(Items from a data source)
........
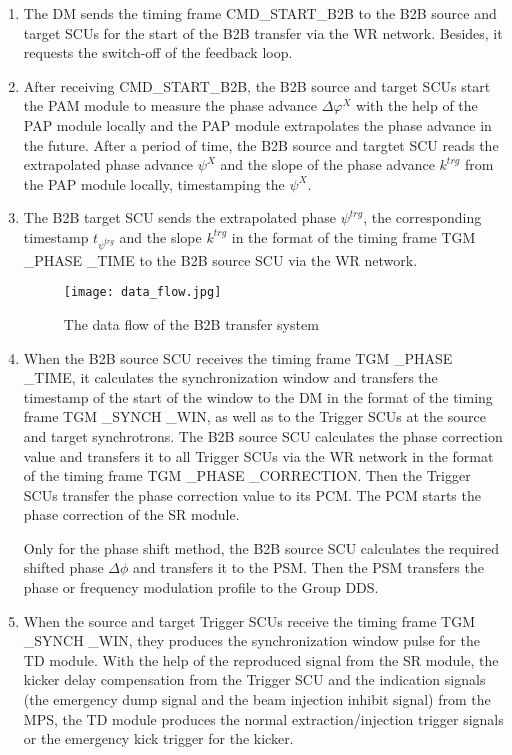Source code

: \begin{enumerate}
\item The DM sends the timing frame CMD\_START\_B2B to the B2B source and target SCUs for the start of the B2B transfer via the WR network. Besides, it requests the switch-off of the feedback loop.

\item  After receiving CMD\_START\_B2B, the B2B source and target SCUs start the PAM module to measure the phase advance $\Delta \varphi^X$ with the help of the PAP module locally and the PAP module extrapolates the phase advance in the future. After a period of time, the B2B source and targtet SCU reads the extrapolated phase advance $\psi^X$ and the slope of the phase advance $k^\mathit{trg}$ from the PAP module locally, timestamping the $\psi^X$.  

\item  The B2B target SCU sends the extrapolated phase $\psi^\mathit{trg}$, the corresponding timestamp $t_{\psi^\mathit{trg}}$ and the slope $k^\mathit{trg}$ in the format of the timing frame TGM \_PHASE \_TIME to the B2B source SCU via the WR network. 
\begin{figure}[!htb]
   \centering   
   \texttt{[image: data\_flow.jpg]}
   \caption{The data flow of the B2B transfer system}
   \label{data_flow}
\end{figure}  

\item  When the B2B source SCU receives the timing frame TGM \_PHASE \_TIME, it calculates the synchronization window and transfers the timestamp of the start of the window to the DM in the format of the timing frame TGM \_SYNCH \_WIN, as well as to the Trigger SCUs at the source and target synchrotrons.
The B2B source SCU calculates the phase correction value and transfers it to all Trigger SCUs via the WR network in the format of the timing frame TGM \_PHASE \_CORRECTION. Then the Trigger SCUs transfer the phase correction value to its \gls{PCM}. The PCM starts the phase correction of the SR module. 

Only for the phase shift method, the B2B source SCU calculates the required shifted phase $\Delta \phi$ and transfers it to the PSM. Then the PSM transfers the phase or frequency modulation profile to the Group DDS.  

\item  When the source and target Trigger SCUs receive the timing frame TGM \_SYNCH \_WIN, they produces the synchronization window pulse for the TD module. With the help of the reproduced signal from the SR module, the kicker delay compensation from the Trigger SCU and the indication signals (the emergency dump signal and the beam injection inhibit signal) from the MPS, the TD module produces the normal extraction/injection trigger signals or the emergency kick trigger for the kicker.  


\end{enumerate}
........
### Exercise instructions
From the line containing "data flow of" through the last line of the records above, reproduce every line exactly.

### Task result
   \caption{The data flow of the B2B transfer system}
   \label{data_flow}
\end{figure}  

\item  When the B2B source SCU receives the timing frame TGM \_PHASE \_TIME, it calculates the synchronization window and transfers the timestamp of the start of the window to the DM in the format of the timing frame TGM \_SYNCH \_WIN, as well as to the Trigger SCUs at the source and target synchrotrons.
The B2B source SCU calculates the phase correction value and transfers it to all Trigger SCUs via the WR network in the format of the timing frame TGM \_PHASE \_CORRECTION. Then the Trigger SCUs transfer the phase correction value to its \gls{PCM}. The PCM starts the phase correction of the SR module. 

Only for the phase shift method, the B2B source SCU calculates the required shifted phase $\Delta \phi$ and transfers it to the PSM. Then the PSM transfers the phase or frequency modulation profile to the Group DDS.  

\item  When the source and target Trigger SCUs receive the timing frame TGM \_SYNCH \_WIN, they produces the synchronization window pulse for the TD module. With the help of the reproduced signal from the SR module, the kicker delay compensation from the Trigger SCU and the indication signals (the emergency dump signal and the beam injection inhibit signal) from the MPS, the TD module produces the normal extraction/injection trigger signals or the emergency kick trigger for the kicker.  


\end{enumerate}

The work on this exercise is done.